|great artwork from our girl!|
I heard most of the first 10 hours of program, which continued through the night; 24 hours in all. My mind was overloaded when I stopped. I look forward to listening to other presentations.
Through the night I found myself churning through what I consider to be idealistic midwifery. This matter concerned me as I listened to some of the presentations, and as I engaged with others in the 'comment' function by which participants were able to type in questions or comments. I could not help comparing the situation of under-resourced independent midwives in Pakistan, with what I know of Australian independent midwifery.
Idealistic midwifery presents the woman as someone who will achieve whatever she chooses, whatever she really wants, if she goes about it the right way. The idealistic midwife seems to believe in a perfect world, where women have a goddess status, where there are no regulatory or societal boundaries, and where the woman's choice is the only important issue.
A necessary by-product of idealistic midwifery seems to be the demonising of hospitals, doctors, medical interventions, and anything else that I might have referred to as 'Plan B'.
I cannot accept the setting of the bar so high. I accept that there will be some who need more than I as the midwife can offer.
The world in which we live and work has expectations of medical management. There are many reasons why some women feel the need to give birth in hospital, to accept medical analgesics or antibiotics or IV fluids, or induction of labour or active management of the third stage. I cannot appoint myself as judge and jury for each case. I must respect that these are the result of mainstream care practices, leading to care decisions made by these women and their midwife or doctor. When a woman in my care agrees that transfer to hospital is appropriate, the processes we must go through will be different from those at the woman's home, and so they should be.

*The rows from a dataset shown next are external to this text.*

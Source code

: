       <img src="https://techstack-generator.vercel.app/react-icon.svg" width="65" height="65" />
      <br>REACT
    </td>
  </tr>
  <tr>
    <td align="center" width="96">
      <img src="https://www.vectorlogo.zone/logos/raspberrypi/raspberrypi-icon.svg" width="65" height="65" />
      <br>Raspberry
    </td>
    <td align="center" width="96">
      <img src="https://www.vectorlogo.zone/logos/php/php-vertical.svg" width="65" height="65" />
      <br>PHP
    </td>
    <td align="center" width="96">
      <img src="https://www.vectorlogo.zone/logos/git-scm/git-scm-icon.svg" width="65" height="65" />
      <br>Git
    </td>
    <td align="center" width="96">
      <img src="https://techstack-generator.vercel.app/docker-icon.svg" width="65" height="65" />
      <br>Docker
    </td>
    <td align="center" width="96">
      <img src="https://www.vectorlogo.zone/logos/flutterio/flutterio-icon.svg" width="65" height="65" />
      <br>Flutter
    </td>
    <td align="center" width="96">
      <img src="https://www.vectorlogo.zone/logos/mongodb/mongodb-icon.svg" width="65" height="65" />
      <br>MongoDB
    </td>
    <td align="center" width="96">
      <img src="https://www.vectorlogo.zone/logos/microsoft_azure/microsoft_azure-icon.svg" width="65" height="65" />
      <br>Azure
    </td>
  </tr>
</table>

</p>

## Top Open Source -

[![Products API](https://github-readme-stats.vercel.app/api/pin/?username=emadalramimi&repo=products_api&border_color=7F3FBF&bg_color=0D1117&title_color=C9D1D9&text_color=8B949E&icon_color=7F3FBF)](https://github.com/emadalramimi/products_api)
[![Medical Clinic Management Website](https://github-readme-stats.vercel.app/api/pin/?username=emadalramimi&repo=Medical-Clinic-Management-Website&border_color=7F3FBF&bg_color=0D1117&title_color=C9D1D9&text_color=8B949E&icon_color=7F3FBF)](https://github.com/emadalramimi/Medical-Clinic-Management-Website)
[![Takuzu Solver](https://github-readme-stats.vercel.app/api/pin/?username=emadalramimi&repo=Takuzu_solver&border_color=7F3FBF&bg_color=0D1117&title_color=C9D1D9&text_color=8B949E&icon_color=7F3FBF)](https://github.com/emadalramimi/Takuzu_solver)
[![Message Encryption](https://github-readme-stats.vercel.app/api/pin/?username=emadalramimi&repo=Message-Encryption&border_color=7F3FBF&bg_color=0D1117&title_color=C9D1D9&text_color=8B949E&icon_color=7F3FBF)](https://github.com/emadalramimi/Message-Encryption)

The midwife in a primary care setting today, whether it's in Melbourne or in a developing country, has the opportunity to prepare women to accept the birthing work of their bodies, and to use their own natural resources to the best of their ability. 'Plan A' is essentially the same, across time and culture. Women give birth spontaneously today the same way as our ancestor-mothers did hundreds of years ago.
'Plan B' is totally different for midwives and mothers in different parts of the world and different times. It's a matter of availability of resources and emergency medical care. While in my practice I can refer a woman to a well staffed and equipped, modern obstetric hospital where a team of highly trained and supported experts will address whatever the emerging complication or condition is, my sister-midwives in less well resourced parts of the world will face a very different 'Plan B'. My friend who is working as a midwife with MSF in Africa has told me she had never imagined as many dead babies or dead mothers as she has seen in that place.
Idealistic midwifery ignores the fact that illness and infection and complication can strike down even the fittest and strongest among us. Idealistic midwifery fails to notice that even people who eat well and exercise can become ill. Idealistic midwifery forgets that the midwife's primary goal is the wellbeing and safety of mother and child. Not natural birth, wonderful as that is; or drug-free birthing, or any other standard we might aim for.
Ideals are great. Where there are no ideals, no vision, the prevailing culture can quickly over-ride, and principles be forgotten. But ideals must be tempered with realism. Life is often best when we can accept being 'good enough', doing our best with what we have, rather than being disappointed that we don't achieve perfection.